Trente ans après sa mort, nous ne savons pas encore par qui a été tué Pasolini, ni pourquoi. Son assassinat vient s’ajouter à la liste impressionnante de meurtres, d’attentats, de disparitions, de faux suicides et de faux accidents qui constellent l’histoire de l’Italie, de l’après-guerre à aujourd’hui et qui, à des décennies de distance, n’ont pas encore été éclaircis. Des responsables et des commanditaires non punis, des vérités soustraites pendant des dizaines d’années, non seulement aux tribunaux mais aussi au discours public.

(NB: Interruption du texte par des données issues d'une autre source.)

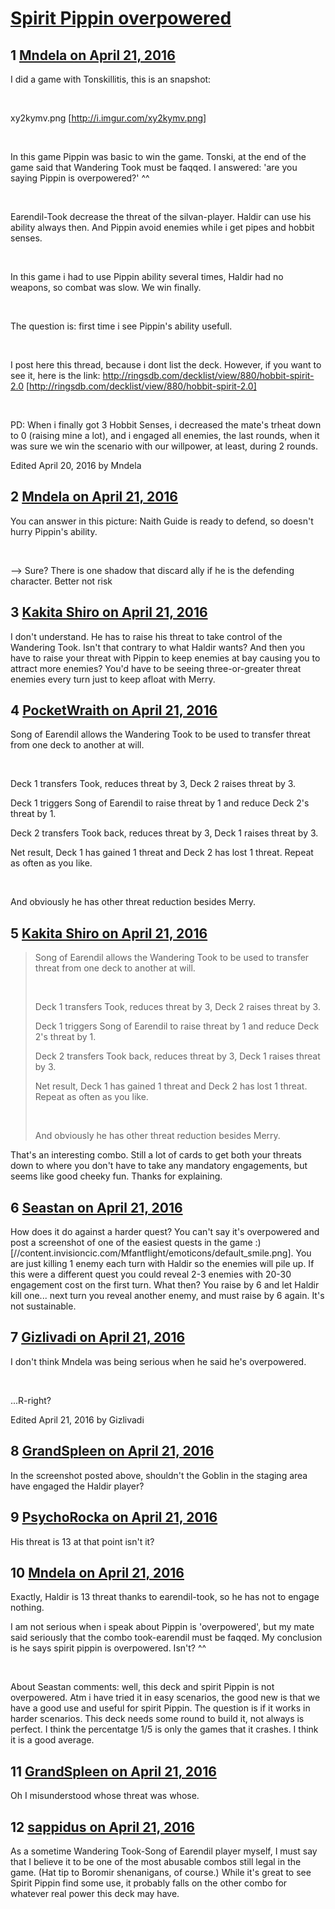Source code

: # [Spirit Pippin overpowered](https://community.fantasyflightgames.com/topic/217894-spirit-pippin-overpowered/)

## 1 [Mndela on April 21, 2016](https://community.fantasyflightgames.com/topic/217894-spirit-pippin-overpowered/?do=findComment&comment=2179489)

I did a game with Tonskillitis, this is an snapshot:

 

xy2kymv.png [http://i.imgur.com/xy2kymv.png]

 

In this game Pippin was basic to win the game. Tonski, at the end of the game said that Wandering Took must be faqqed. I answered: 'are you saying Pippin is overpowered?' ^^

 

Earendil-Took decrease the threat of the silvan-player. Haldir can use his ability always then. And Pippin avoid enemies while i get pipes and hobbit senses.

 

In this game i had to use Pippin ability several times, Haldir had no weapons, so combat was slow. We win finally.

 

The question is: first time i see Pippin's ability usefull.

 

I post here this thread, because i dont list the deck. However, if you want to see it, here is the link: http://ringsdb.com/decklist/view/880/hobbit-spirit-2.0 [http://ringsdb.com/decklist/view/880/hobbit-spirit-2.0]

 

PD: When i finally got 3 Hobbit Senses, i decreased the mate's trheat down to 0 (raising mine a lot), and i engaged all enemies, the last rounds, when it was sure we win the scenario with our willpower, at least, during 2 rounds.

Edited April 20, 2016 by Mndela

## 2 [Mndela on April 21, 2016](https://community.fantasyflightgames.com/topic/217894-spirit-pippin-overpowered/?do=findComment&comment=2179503)

You can answer in this picture: Naith Guide is ready to defend, so doesn't hurry Pippin's ability.

 

--> Sure? There is one shadow that discard ally if he is the defending character. Better not risk

## 3 [Kakita Shiro on April 21, 2016](https://community.fantasyflightgames.com/topic/217894-spirit-pippin-overpowered/?do=findComment&comment=2179505)

I don't understand. He has to raise his threat to take control of the Wandering Took. Isn't that contrary to what Haldir wants? And then you have to raise your threat with Pippin to keep enemies at bay causing you to attract more enemies? You'd have to be seeing three-or-greater threat enemies every turn just to keep afloat with Merry.

## 4 [PocketWraith on April 21, 2016](https://community.fantasyflightgames.com/topic/217894-spirit-pippin-overpowered/?do=findComment&comment=2179533)

Song of Earendil allows the Wandering Took to be used to transfer threat from one deck to another at will.

 

Deck 1 transfers Took, reduces threat by 3, Deck 2 raises threat by 3.

Deck 1 triggers Song of Earendil to raise threat by 1 and reduce Deck 2's threat by 1.

Deck 2 transfers Took back, reduces threat by 3, Deck 1 raises threat by 3.

Net result, Deck 1 has gained 1 threat and Deck 2 has lost 1 threat. Repeat as often as you like.

 

And obviously he has other threat reduction besides Merry.

## 5 [Kakita Shiro on April 21, 2016](https://community.fantasyflightgames.com/topic/217894-spirit-pippin-overpowered/?do=findComment&comment=2179555)

> Song of Earendil allows the Wandering Took to be used to transfer threat from one deck to another at will.
> 
>  
> 
> Deck 1 transfers Took, reduces threat by 3, Deck 2 raises threat by 3.
> 
> Deck 1 triggers Song of Earendil to raise threat by 1 and reduce Deck 2's threat by 1.
> 
> Deck 2 transfers Took back, reduces threat by 3, Deck 1 raises threat by 3.
> 
> Net result, Deck 1 has gained 1 threat and Deck 2 has lost 1 threat. Repeat as often as you like.
> 
>  
> 
> And obviously he has other threat reduction besides Merry.

That's an interesting combo. Still a lot of cards to get both your threats down to where you don't have to take any mandatory engagements, but seems like good cheeky fun. Thanks for explaining.

## 6 [Seastan on April 21, 2016](https://community.fantasyflightgames.com/topic/217894-spirit-pippin-overpowered/?do=findComment&comment=2179590)

How does it do against a harder quest? You can't say it's overpowered and post a screenshot of one of the easiest quests in the game :) [//content.invisioncic.com/Mfantflight/emoticons/default_smile.png]. You are just killing 1 enemy each turn with Haldir so the enemies will pile up. If this were a different quest you could reveal 2-3 enemies with 20-30 engagement cost on the first turn. What then? You raise by 6 and let Haldir kill one... next turn you reveal another enemy, and must raise by 6 again. It's not sustainable.

## 7 [Gizlivadi on April 21, 2016](https://community.fantasyflightgames.com/topic/217894-spirit-pippin-overpowered/?do=findComment&comment=2179642)

I don't think Mndela was being serious when he said he's overpowered. 

 

...R-right?

Edited April 21, 2016 by Gizlivadi

## 8 [GrandSpleen on April 21, 2016](https://community.fantasyflightgames.com/topic/217894-spirit-pippin-overpowered/?do=findComment&comment=2179697)

In the screenshot posted above, shouldn't the Goblin in the staging area have engaged the Haldir player?

## 9 [PsychoRocka on April 21, 2016](https://community.fantasyflightgames.com/topic/217894-spirit-pippin-overpowered/?do=findComment&comment=2179702)

His threat is 13 at that point isn't it?

## 10 [Mndela on April 21, 2016](https://community.fantasyflightgames.com/topic/217894-spirit-pippin-overpowered/?do=findComment&comment=2180172)

Exactly, Haldir is 13 threat thanks to earendil-took, so he has not to engage nothing.

I am not serious when i speak about Pippin is 'overpowered', but my mate said seriously that the combo took-earendil must be faqqed. My conclusion is he says spirit pippin is overpowered. Isn't? ^^

 

About Seastan comments: well, this deck and spirit Pippin is not overpowered. Atm i have tried it in easy scenarios, the good new is that we have a good use and useful for spirit Pippin. The question is if it works in harder scenarios. This deck needs some round to build it, not always is perfect. I think the percentatge 1/5 is only the games that it crashes. I think it is a good average.

## 11 [GrandSpleen on April 21, 2016](https://community.fantasyflightgames.com/topic/217894-spirit-pippin-overpowered/?do=findComment&comment=2180277)

Oh I misunderstood whose threat was whose.

## 12 [sappidus on April 21, 2016](https://community.fantasyflightgames.com/topic/217894-spirit-pippin-overpowered/?do=findComment&comment=2180543)

As a sometime Wandering Took-Song of Earendil player myself, I must say that I believe it to be one of the most abusable combos still legal in the game. (Hat tip to Boromir shenanigans, of course.) While it's great to see Spirit Pippin find some use, it probably falls on the other combo for whatever real power this deck may have.

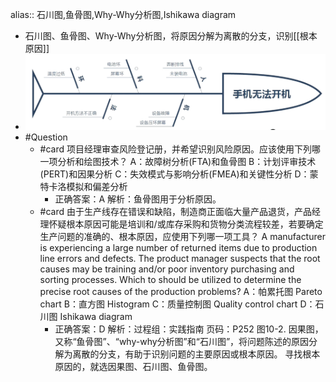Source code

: alias:: 石川图,鱼骨图,Why-Why分析图,Ishikawa diagram

- 石川图、鱼骨图、Why-Why分析图，将原因分解为离散的分支，识别[[根本原因]]
- ![image.png](../assets/image_1747837688439_0.png)
- #Question
	- #card 项目经理审查风险登记册，并希望识别风险原因。应该使用下列哪一项分析和绘图技术？
	  A：故障树分析(FTA)和鱼骨图
	  B：计划评审技术(PERT)和因果分析
	  C：失效模式与影响分析(FMEA)和关键性分析
	  D：蒙特卡洛模拟和偏差分析
		- 正确答案：A
		  解析：鱼骨图用于分析原因。
	- #card 由于生产线存在错误和缺陷，制造商正面临大量产品退货，产品经理怀疑根本原因可能是培训和/或库存采购和货物分类流程较差，若要确定生产问题的准确的、根本原因，应使用下列哪一项工具？
	  A manufacturer is experiencing a large number of returned items due to production line errors and defects. The product manager suspects that the root causes may be training and/or poor inventory purchasing and sorting processes. Which to should be utilized to determine the precise root causes of the production problems?
	  A：帕累托图 Pareto chart
	  B：直方图 Histogram
	  C：质量控制图 Quality control chart
	  D：石川图 Ishikawa diagram
		- 正确答案：D
		  解析：过程组：实践指南 页码：P252 图10-2. 因果图，又称“鱼骨图”、“why-why分析图”和“石川图”，将问题陈述的原因分解为离散的分支，有助于识别问题的主要原因或根本原因。 寻找根本原因的，就选因果图、石川图、鱼骨图。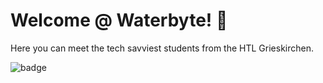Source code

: # Welcome @ Waterbyte! 👋

Here you can meet the tech savviest students from the HTL Grieskirchen.

![badge](https://img.shields.io/badge/GIBT%20ES%20BLOCKER%3F-derzeit%20nicht-blue)
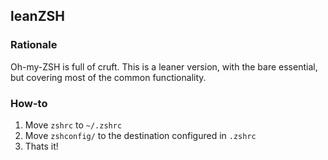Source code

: 
## leanZSH

### Rationale

Oh-my-ZSH is full of cruft. This is a leaner version, with the bare 
essential, but covering most of the common functionality.

### How-to

1. Move `zshrc` to `~/.zshrc`
2. Move `zshconfig/` to the destination configured in `.zshrc`
3. Thats it!
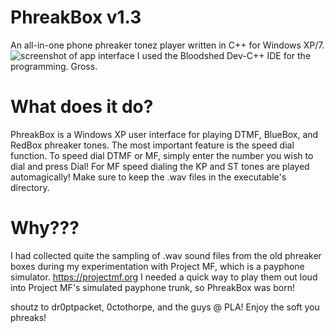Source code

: # PhreakBox v1.3
An all-in-one phone phreaker tonez player written in C++ for Windows XP/7. 
![screenshot of app interface](https://github.com/elr0b0h0b0/PhreakBox/blob/main/screenshot.png "UI")
I used the Bloodshed Dev-C++ IDE for the programming. Gross.

# What does it do?
PhreakBox is a Windows XP user interface for playing DTMF, BlueBox, and RedBox phreaker tones. The most important feature is the speed dial function. To speed dial DTMF or MF, simply enter the number you wish to dial and press Dial! For MF speed dialing the KP and ST tones are played automagically! Make sure to keep the .wav files in the executable's directory.

# Why???
I had collected quite the sampling of .wav sound files from the old phreaker boxes during my experimentation with Project MF, which is a payphone simulator. 
https://projectmf.org
I needed a quick way to play them out loud into Project MF's simulated payphone trunk, so PhreakBox was born!

shoutz to dr0ptpacket, 0ctothorpe, and the guys @ PLA! Enjoy the soft you phreaks!
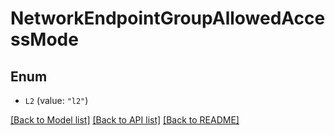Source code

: # NetworkEndpointGroupAllowedAccessMode

## Enum


* `L2` (value: `"l2"`)


[[Back to Model list]](../README.md#documentation-for-models) [[Back to API list]](../README.md#documentation-for-api-endpoints) [[Back to README]](../README.md)


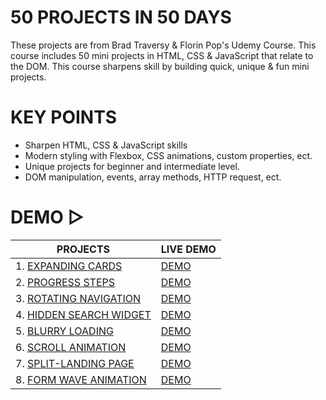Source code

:# 50 PROJECTS IN 50 DAYS

These projects are from Brad Traversy & Florin Pop's Udemy Course. This course includes 50 mini projects in HTML, CSS & JavaScript that relate to the DOM. This course sharpens skill by building quick, unique & fun mini projects.

# KEY POINTS

- Sharpen HTML, CSS & JavaScript skills
- Modern styling with Flexbox, CSS animations, custom properties, ect.
- Unique projects for beginner and intermediate level.
- DOM manipulation, events, array methods, HTTP request, ect.

# DEMO ▷

| PROJECTS                                                                                                                  | LIVE DEMO                                                              |
| ------------------------------------------------------------------------------------------------------------------------- | ---------------------------------------------------------------------- |
| 1. <a href="https://github.com/Lorn12/50-projects-in-50-days/tree/main/Expanding%20Cards">EXPANDING CARDS</a>             | <a href="https://main--graceful-capybara-ea0ae4.netlify.app/">DEMO</a> |
| 2. <a href="https://github.com/Lorn12/50-projects-in-50-days/tree/main/Progress%20Steps">PROGRESS STEPS</a>               | <a href="https://main--bucolic-swan-c4f0a2.netlify.app/">DEMO</a>      |
| 3. <a href="https://github.com/Lorn12/50-projects-in-50-days/tree/main/Rotating%20Navigation">ROTATING NAVIGATION</a>     | <a href="https://main--leafy-griffin-eba5d0.netlify.app/">DEMO</a>     |
| 4. <a href="https://github.com/Lorn12/50-projects-in-50-days/tree/main/Hidden%20Search%20Widget">HIDDEN SEARCH WIDGET</a> | <a href="https://main--elegant-concha-d282ff.netlify.app/">DEMO</a>    |
| 5. <a href="https://github.com/Lorn12/50-projects-in-50-days/tree/main/Blurry%20Loading">BLURRY LOADING</a>               | <a href="https://main--dulcet-beignet-73a24c.netlify.app/">DEMO</a>    |
| 6. <a href="https://github.com/Lorn12/50-projects-in-50-days/tree/main/Scroll%20Animation">SCROLL ANIMATION</a>           | <a href="https://main--endearing-treacle-9a8448.netlify.app/">DEMO</a> |
| 7. <a href="https://github.com/Lorn12/50-projects-in-50-days/tree/main/Split%20Landing%20Page">SPLIT-LANDING PAGE</a>     | <a href="https://startling-unicorn-b70ca4.netlify.app/">DEMO</a>       |
| 8. <a href="https://github.com/Lorn12/50-projects-in-50-days/tree/main/Form%20Wave%20Animation">FORM WAVE ANIMATION</a>   | <a href="https://main--creative-gaufre-cd8372.netlify.app/">DEMO</a>   |
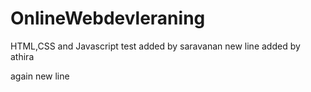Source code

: # OnlineWebdevleraning
HTML,CSS and Javascript
test
added by saravanan
new line added by athira



again new line
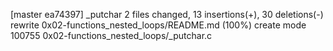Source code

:[master ea74397] _putchar
 2 files changed, 13 insertions(+), 30 deletions(-)
 rewrite 0x02-functions_nested_loops/README.md (100%)
 create mode 100755 0x02-functions_nested_loops/_putchar.c
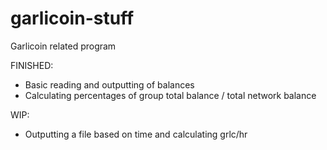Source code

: # garlicoin-stuff
Garlicoin related program

FINISHED:
* Basic reading and outputting of balances
* Calculating percentages of group total balance / total network balance

WIP:
* Outputting a file based on time and calculating grlc/hr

Nous, nous ne savons pas si c’est une décision politique qui a fait taire l’un des artistes les plus fervents, l’une des voix les plus incommodes et tragiques de ce pays. Mais ce que nous savons - comme le sait quiconque a prêté attention à l’évènement - c’est que la version blindée de la bagarre homosexuelle entre deux personnes ne tient pas debout. Nous savons que cela ne fut qu’une couverture ayant servi à dévier les enquêtes et à couvrir un autre type de délit. Cette version, du reste, n’a jamais tenu, même pas pour le tribunal de première instance qui, en effet, condamna le jeune Pino Pelosi, âgé de 17 ans, en même temps que des inconnus. Mais aujourd’hui, après que le coupable avoué a publiquement déclaré n’être pas l’assassin de Pasolini et s’être accusé du meurtre sous la menace, et après la diffusion du témoignage du cinéaste Sergio Citti, les négligences et les couvertures qui ont, depuis le début, accompagné cet atroce évènement sont encore plus évidentes.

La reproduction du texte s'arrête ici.